Given records:
%%
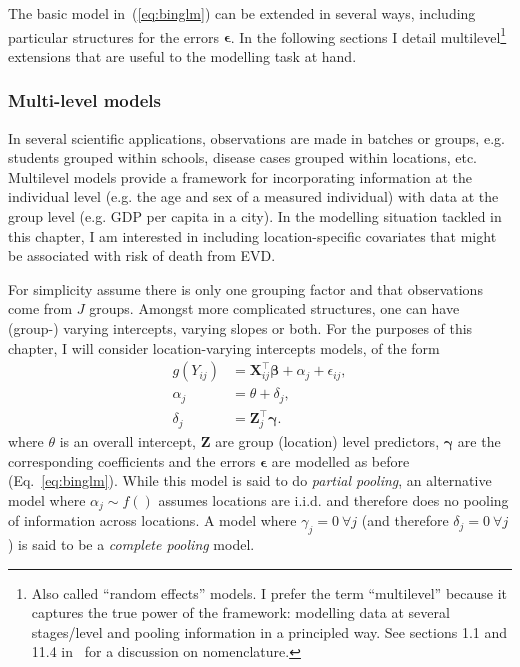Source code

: The basic model in~(\ref{eq:binglm}) can be extended in several ways, including particular structures for the errors $\boldsymbol\epsilon$. 
In the following sections I detail multilevel\footnote{Also called ``random effects'' models. I prefer the term ``multilevel'' because it captures the true power of the framework: modelling data at several stages/level and pooling information in a principled way. See sections 1.1 and 11.4 in~\cite{Hill2007} for a discussion on nomenclature.} extensions that are useful to the modelling task at hand.

\subsubsection{Multi-level models}
\label{sec:multilevel}

In several scientific applications, observations are made in batches or groups, e.g. students grouped within schools, disease cases grouped within locations, etc.
Multilevel models provide a framework for incorporating information at the individual level (e.g. the age and sex of a measured individual) with data at the group level (e.g. GDP per capita in a city)\citep{Hill2007}.
In the modelling situation tackled in this chapter, I am interested in including location-specific covariates that might be associated with risk of death from EVD.

For simplicity assume there is only one grouping factor and that observations come from $J$ groups.
Amongst more complicated structures, one can have (group-) varying intercepts, varying slopes or both.
For the purposes of this chapter, I will consider location-varying intercepts models, of the form
\begin{align}
 \label{eq:varyingintA}
  g(Y_{ij}) &= \boldsymbol X_{ij}^\intercal \boldsymbol\beta + \alpha_j  + \epsilon_{ij},\\
  \alpha_j &= \theta + \delta_j, \\
   \label{eq:varyingintB}
  \delta_j &= \boldsymbol Z_j^\intercal \boldsymbol\gamma.
\end{align}
where $\theta$ is an overall intercept, $\boldsymbol Z$ are group (location) level predictors, $\boldsymbol\gamma$ are the corresponding coefficients and the errors $\boldsymbol\epsilon$ are modelled as before (Eq.~\ref{eq:binglm}).
While this model is said to do \textit{partial pooling}, an alternative model where $\alpha_j\sim f()$ assumes locations are i.i.d. and therefore does no pooling of information across locations.
A model where $\gamma_j = 0 \: \forall j$ (and therefore $\delta_j = 0 \: \forall j$) is said to be a \textit{complete pooling} model.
%%
Assignment: If pictures appear in the data, do not print them; repeat the rest exactly.

Response for this exercise:
Source code

: The basic model in~(\ref{eq:binglm}) can be extended in several ways, including particular structures for the errors $\boldsymbol\epsilon$. 
In the following sections I detail multilevel\footnote{Also called ``random effects'' models. I prefer the term ``multilevel'' because it captures the true power of the framework: modelling data at several stages/level and pooling information in a principled way. See sections 1.1 and 11.4 in~\cite{Hill2007} for a discussion on nomenclature.} extensions that are useful to the modelling task at hand.

\subsubsection{Multi-level models}
\label{sec:multilevel}

In several scientific applications, observations are made in batches or groups, e.g. students grouped within schools, disease cases grouped within locations, etc.
Multilevel models provide a framework for incorporating information at the individual level (e.g. the age and sex of a measured individual) with data at the group level (e.g. GDP per capita in a city)\citep{Hill2007}.
In the modelling situation tackled in this chapter, I am interested in including location-specific covariates that might be associated with risk of death from EVD.

For simplicity assume there is only one grouping factor and that observations come from $J$ groups.
Amongst more complicated structures, one can have (group-) varying intercepts, varying slopes or both.
For the purposes of this chapter, I will consider location-varying intercepts models, of the form
\begin{align}
 \label{eq:varyingintA}
  g(Y_{ij}) &= \boldsymbol X_{ij}^\intercal \boldsymbol\beta + \alpha_j  + \epsilon_{ij},\\
  \alpha_j &= \theta + \delta_j, \\
   \label{eq:varyingintB}
  \delta_j &= \boldsymbol Z_j^\intercal \boldsymbol\gamma.
\end{align}
where $\theta$ is an overall intercept, $\boldsymbol Z$ are group (location) level predictors, $\boldsymbol\gamma$ are the corresponding coefficients and the errors $\boldsymbol\epsilon$ are modelled as before (Eq.~\ref{eq:binglm}).
While this model is said to do \textit{partial pooling}, an alternative model where $\alpha_j\sim f()$ assumes locations are i.i.d. and therefore does no pooling of information across locations.
A model where $\gamma_j = 0 \: \forall j$ (and therefore $\delta_j = 0 \: \forall j$) is said to be a \textit{complete pooling} model.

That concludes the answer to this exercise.